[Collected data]
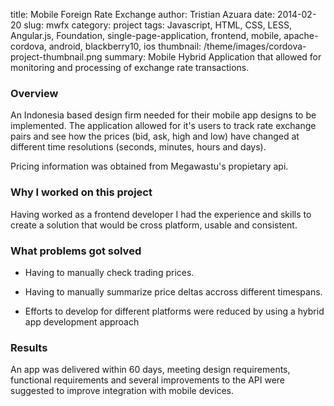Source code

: title: Mobile Foreign Rate Exchange
author: Tristian Azuara
date: 2014-02-20
slug: mwfx
category: project
tags: Javascript, HTML, CSS, LESS, Angular.js, Foundation, single-page-application, frontend, mobile, apache-cordova, android, blackberry10, ios
thumbnail: /theme/images/cordova-project-thumbnail.png
summary: Mobile Hybrid Application that allowed for monitoring and processing of exchange rate transactions.

### Overview

An Indonesia based design firm needed for their mobile app designs to be implemented.
The application allowed for it's users to track rate exchange pairs and see how the prices (bid, ask, 
high and low) have changed at different time resolutions (seconds, minutes, hours and days).

Pricing information was obtained from Megawastu's propietary api.

### Why I worked on this project

Having worked as a frontend developer I had the experience and skills to create a solution that would be 
cross platform, usable and consistent.

### What problems got solved

 * Having to manually check trading prices.

 * Having to manually summarize price deltas accross different timespans.

 * Efforts to develop for different platforms were reduced by using a hybrid app development approach

### Results

An app was delivered within 60 days, meeting design requirements, functional requirements and several improvements to the 
API were suggested to improve integration with mobile devices.
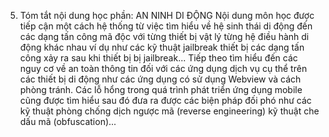 5. Tóm tắt nội dung học phần: AN NINH DI ĐỘNG
Nội dung môn học được tiếp cận một cách hệ thống từ việc tìm hiểu về hệ
sinh thái di động đến các dạng tấn công mã độc với từng thiết bị vật
lý từng hệ điều hành di động khác nhau ví dụ như các kỹ thuật
jailbreak thiết bị các dạng tấn công xảy ra sau khi thiết bị bị
jailbreak\... Tiếp theo tìm hiểu đến các nguy cơ về an toàn thông tin
đối với các ứng dụng dịch vụ cụ thể trên các thiết bị di động như các
ứng dụng có sử dụng Webview và cách phòng tránh. Các lỗ hổng trong quá
trình phát triển ứng dụng mobile cũng được tìm hiểu sau đó đưa ra được
các biện pháp đối phó như các kỹ thuật phòng chống dịch ngược mã
(reverse engineering) kỹ thuật che dấu mã (obfuscation)\...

Activity: Lines with "that" in them are what the answer must contain; copy each from the records above.

Solution:
summary: Mobile Hybrid Application that allowed for monitoring and processing of exchange rate transactions.
Having worked as a frontend developer I had the experience and skills to create a solution that would be 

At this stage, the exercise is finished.